Continuing joint ventures have become an important option for Chinese cars in 2009. To a certain extent, this is an important form of Chinese-style mergers and reorganizations. In this way, the Chinese car gradually embarked on a giant road, a model similar to the early industrialization of the West.

In the year-to-date of 2009, large and medium-sized state-owned auto companies were affected by industrial policies and focused on joint ventures rather than independent brands. In March 2009, after the establishment of AVIC Automotive, PSA Peugeot Citroën formed a joint venture to conduct in-depth negotiations; in July, Guangzhou Automobile Group and Fiat established a joint venture company, and then began negotiations with Mitsubishi Motors on the establishment of a new joint venture company; in August, FAW Group and GM established a joint venture company for commercial vehicles.

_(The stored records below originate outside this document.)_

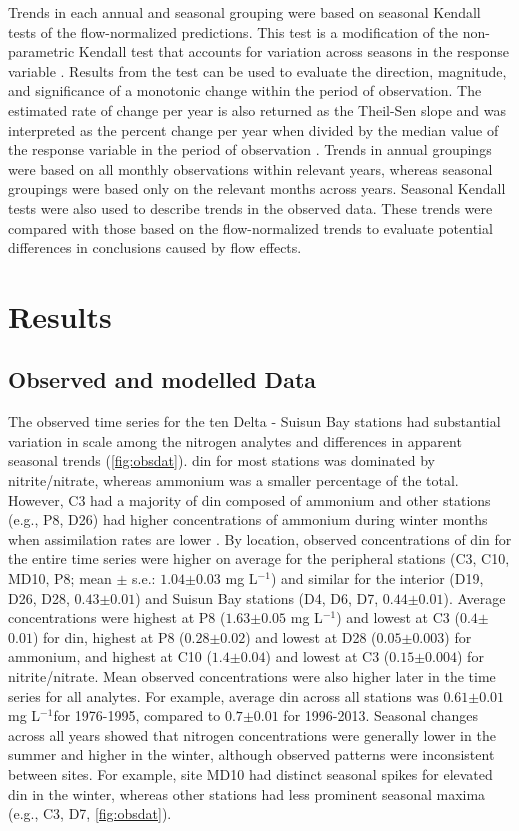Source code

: \documentclass[letterpaper,12pt,oneside]{article}\usepackage[]{graphicx}\usepackage[]{color}
\newcommand{\mgl}{mg L$^{-1}$}
\begin{document}
Trends in each annual and seasonal grouping were based on seasonal Kendall tests of the flow-normalized predictions. This test is a modification of the non-parametric Kendall test that accounts for variation across seasons in the response variable \citep{Hirsch82,Millard13}.  Results from the test can be used to evaluate the direction, magnitude, and significance of a monotonic change within the period of observation.  The estimated rate of change per year is also returned as the Theil-Sen slope and was interpreted as the percent change per year when divided by the median value of the response variable in the period of observation \citep{Jassby08}.  Trends in annual groupings were based on all monthly observations within relevant years, whereas seasonal groupings were based only on the relevant months across years.  Seasonal Kendall tests were also used to describe trends in the observed data.  These trends were compared with those based on the flow-normalized trends to evaluate potential differences in conclusions caused by flow effects.

\section{Results}

\subsection{Observed and modelled Data}



The observed time series for the ten Delta - Suisun Bay stations had substantial variation in scale among the nitrogen analytes and differences in apparent seasonal trends (\cref{fig:obsdat}).  \ac{din} for most stations was dominated by nitrite/nitrate, whereas ammonium was a smaller percentage of the total.  However, C3 had a majority of \ac{din} composed of ammonium and other stations (e.g., P8, D26) had higher concentrations of ammonium during winter months when assimilation rates are lower \citep{Novick15}.  By location, observed concentrations of \ac{din} for the entire time series were higher on average for the peripheral stations (C3, C10, MD10, P8; mean $\pm$ s.e.: $1.04$$\pm$$0.03$ \mgl) and similar for the interior (D19, D26, D28, $0.43$$\pm$$0.01$) and Suisun Bay stations (D4, D6, D7, $0.44$$\pm$$0.01$).  Average concentrations were highest at P8 ($1.63$$\pm$$0.05$ \mgl) and lowest at C3 ($0.4$$\pm$$0.01$) for \ac{din}, highest at P8 ($0.28$$\pm$$0.02$) and lowest at D28 ($0.05$$\pm$$0.003$) for ammonium, and highest at C10 ($1.4$$\pm$$0.04$) and lowest at C3 ($0.15$$\pm$$0.004$) for nitrite/nitrate. Mean observed concentrations were also higher later in the time series for all analytes.  For example, average \ac{din} across all stations was $0.61$$\pm$$0.01$ \mgl for 1976-1995, compared to $0.7$$\pm$$0.01$ for 1996-2013. Seasonal changes across all years showed that nitrogen concentrations were generally lower in the summer and higher in the winter, although observed patterns were inconsistent between sites.  For example, site MD10 had distinct seasonal spikes for elevated \ac{din} in the winter, whereas other stations had less prominent seasonal maxima (e.g., C3, D7, \cref{fig:obsdat}).  
\end{document}
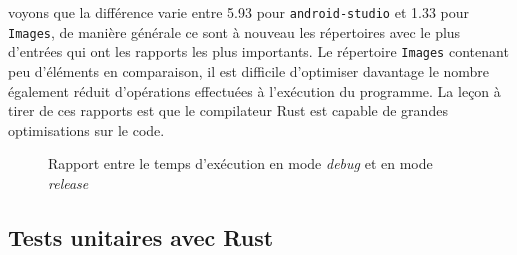 voyons que la différence varie entre 5.93 pour \texttt{android-studio} et 1.33 pour 
\texttt{Images}, de manière générale ce sont à nouveau les répertoires 
avec le plus d'entrées qui ont les rapports les plus importants. Le répertoire \texttt{Images} 
contenant peu d'éléments en comparaison, il est difficile d'optimiser davantage le nombre 
également réduit d'opérations effectuées à l'exécution du programme. La leçon à tirer de ces rapports est 
que le compilateur Rust est capable de grandes optimisations sur le code.
\begin{figure}
    \begin{center}
    \end{center}
    \caption{Rapport entre le temps d'exécution en mode \textit{debug} et en mode \textit{release}}
    \label{histo2}
\end{figure}
\subsection{Tests unitaires avec Rust}

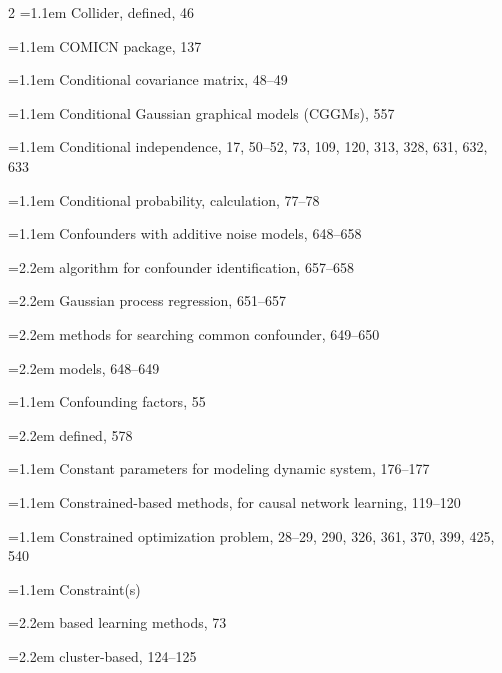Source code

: \begin{multicols}{2}
\noindent\hangindent=1.1em Collider, defined, 46\par
\noindent\hangindent=1.1em COMICN package, 137\par
\noindent\hangindent=1.1em Conditional covariance matrix, 48--49\par
\noindent\hangindent=1.1em Conditional Gaussian graphical models (CGGMs), 557\par
\noindent\hangindent=1.1em Conditional independence, 17, 50--52, 73, 109, 120, 313, 328, 631, 632, 633\par
\noindent\hangindent=1.1em Conditional probability, calculation, 77--78\par
\noindent\hangindent=1.1em Confounders with additive noise models, 648--658\par
\noindent\hangindent=2.2em \hspace*{1.1em}algorithm for confounder identification, 657--658\par
\noindent\hangindent=2.2em \hspace*{1.1em}Gaussian process regression, 651--657\par
\noindent\hangindent=2.2em \hspace*{1.1em}methods for searching common confounder, 649--650\par
\noindent\hangindent=2.2em \hspace*{1.1em}models, 648--649\par
\noindent\hangindent=1.1em Confounding factors, 55\par
\noindent\hangindent=2.2em \hspace*{1.1em}defined, 578\par
\noindent\hangindent=1.1em Constant parameters for modeling dynamic system, 176--177\par
\noindent\hangindent=1.1em Constrained-based methods, for causal network learning, 119--120\par
\noindent\hangindent=1.1em Constrained optimization problem, 28--29, 290, 326, 361, 370, 399, 425, 540\par
\noindent\hangindent=1.1em Constraint(s)\par
\noindent\hangindent=2.2em \hspace*{1.1em}based learning methods, 73\par
\noindent\hangindent=2.2em \hspace*{1.1em}cluster-based, 124--125\par

\end{multicols}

This series of joint ventures was the largest in nearly eight years.

In terms of the nature of the matter, they are indistinguishable from the extensive joint venture between Chinese cars in the 1990s, but they are very different from the joint ventures that China started 30 years ago. It can even be said that this joint venture trend is the aftermath of the 1990s, and it is a joint venture with the beginning of reform and opening up is two options.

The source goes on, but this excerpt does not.